Melania Trump, znana z miłości do luksusowych marek, często przyciąga uwagę swoimi stylizacjami. Jej wybory modowe, takie jak brązowy garnitur od Diora, są nie tylko symbolem elegancji, ale także wywołują zaciekłe dyskusje w mediach. Niektórzy internauci spekulują nawet, że jej stylizacje mogą być formą wyrażania poglądów politycznych.
Nie jest również tajemnicą, że styl Melanii jest często komentowany przez ekspertów mody. Jej eleganckie kreacje, jak biała suknia z balu inauguracyjnego, budzą skrajne emocje. Projektanci, tacy jak Gosia Baczyńska, dostrzegają w jej wyborach zarówno klasykę, jak i elementy kontrowersyjne. Nie inaczej było tym razem.
W poniedziałek pierwsza dama Stanów Zjednoczonych wzięła udział w piątej edycji wręczania nagród Departamentu Stanu, gdzie wyróżniła osiem kobiet, które swoją działalnością przyczyniają się do postępu ludzkości. Melania podkreśliła, że ich miłość jest "potężnym katalizatorem" w walce z niesprawiedliwością oraz w obronie praw kobiet i dziewcząt.

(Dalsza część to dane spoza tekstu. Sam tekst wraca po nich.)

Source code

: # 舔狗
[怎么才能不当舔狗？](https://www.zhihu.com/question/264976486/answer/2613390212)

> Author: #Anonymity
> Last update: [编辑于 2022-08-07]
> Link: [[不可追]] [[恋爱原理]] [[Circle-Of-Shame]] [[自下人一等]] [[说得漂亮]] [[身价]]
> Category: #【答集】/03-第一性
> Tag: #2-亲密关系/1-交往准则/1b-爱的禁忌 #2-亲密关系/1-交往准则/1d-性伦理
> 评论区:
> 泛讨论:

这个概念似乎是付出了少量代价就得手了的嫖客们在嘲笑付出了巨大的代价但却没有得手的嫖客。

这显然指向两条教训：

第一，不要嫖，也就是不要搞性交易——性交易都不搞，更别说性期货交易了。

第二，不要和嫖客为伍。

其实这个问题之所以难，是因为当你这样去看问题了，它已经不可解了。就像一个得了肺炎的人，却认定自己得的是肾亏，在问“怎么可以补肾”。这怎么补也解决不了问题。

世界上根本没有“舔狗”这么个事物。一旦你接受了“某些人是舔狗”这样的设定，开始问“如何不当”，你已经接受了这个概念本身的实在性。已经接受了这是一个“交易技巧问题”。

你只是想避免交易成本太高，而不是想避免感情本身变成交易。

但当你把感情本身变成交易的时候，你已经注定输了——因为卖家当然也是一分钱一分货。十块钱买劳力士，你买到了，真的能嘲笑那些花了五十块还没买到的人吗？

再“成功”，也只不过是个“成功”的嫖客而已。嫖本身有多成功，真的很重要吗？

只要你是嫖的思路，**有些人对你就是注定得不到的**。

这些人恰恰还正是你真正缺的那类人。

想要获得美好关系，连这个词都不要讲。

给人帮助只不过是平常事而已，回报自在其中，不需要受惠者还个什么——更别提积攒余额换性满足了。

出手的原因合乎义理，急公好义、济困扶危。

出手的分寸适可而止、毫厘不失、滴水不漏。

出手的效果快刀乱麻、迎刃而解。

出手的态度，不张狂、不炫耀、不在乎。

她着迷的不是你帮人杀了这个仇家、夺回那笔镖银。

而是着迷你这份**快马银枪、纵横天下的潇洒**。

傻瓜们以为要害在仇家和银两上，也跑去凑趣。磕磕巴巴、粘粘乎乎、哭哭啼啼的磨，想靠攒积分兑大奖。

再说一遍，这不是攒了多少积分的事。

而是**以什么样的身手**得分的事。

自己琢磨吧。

ZOBACZ TAKŻE: Mamy to: Biały Dom opublikował nowy portret Melanii Trump. Jedni chwalą, inni dopatrują się zbytniego retuszu
Podczas tak ważnego wydarzenia Trump zdecydowała się wystąpić w płaszczu ze skóry cielęcej z motywem panterki, do którego dobrała czarną bluzkę i skromną srebrną biżuterię. Projekt okrycia wierzchniego pochodzi z jesiennej kolekcji Milly Park i kosztuje ok. 45 tys. zł. Jak donosi portal Yahoo, projektantka pochodząca z Wenezueli wysłała wspomniany płaszcz Melanii w grudniu ubiegłego roku i, dopóki nie skontaktowali się z nią dziennikarze, nie miała pojęcia, że żona prezydenta zaprezentowała się w jej stroju.
Jestem zaszczycona i zszokowana, że pierwsza dama założyła dziś mój strój. To coś, co warto uczcić - skomentowała dla portalu.